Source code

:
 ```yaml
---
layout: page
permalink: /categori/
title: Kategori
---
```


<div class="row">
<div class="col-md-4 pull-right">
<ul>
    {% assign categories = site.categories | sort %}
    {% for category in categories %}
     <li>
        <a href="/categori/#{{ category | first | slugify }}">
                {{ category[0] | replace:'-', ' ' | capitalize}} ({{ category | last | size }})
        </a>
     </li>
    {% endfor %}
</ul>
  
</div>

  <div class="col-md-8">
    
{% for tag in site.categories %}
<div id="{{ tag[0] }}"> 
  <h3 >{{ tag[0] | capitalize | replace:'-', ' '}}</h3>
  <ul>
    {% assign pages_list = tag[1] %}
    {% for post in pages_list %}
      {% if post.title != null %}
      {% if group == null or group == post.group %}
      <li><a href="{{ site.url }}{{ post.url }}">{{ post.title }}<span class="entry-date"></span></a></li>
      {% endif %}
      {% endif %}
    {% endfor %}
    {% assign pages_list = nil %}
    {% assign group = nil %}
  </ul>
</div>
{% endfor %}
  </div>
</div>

━━━━━━

Your task. Please return all lines from the records that hold the word "categories".

Task response.
    {% assign categories = site.categories | sort %}
    {% for category in categories %}
{% for tag in site.categories %}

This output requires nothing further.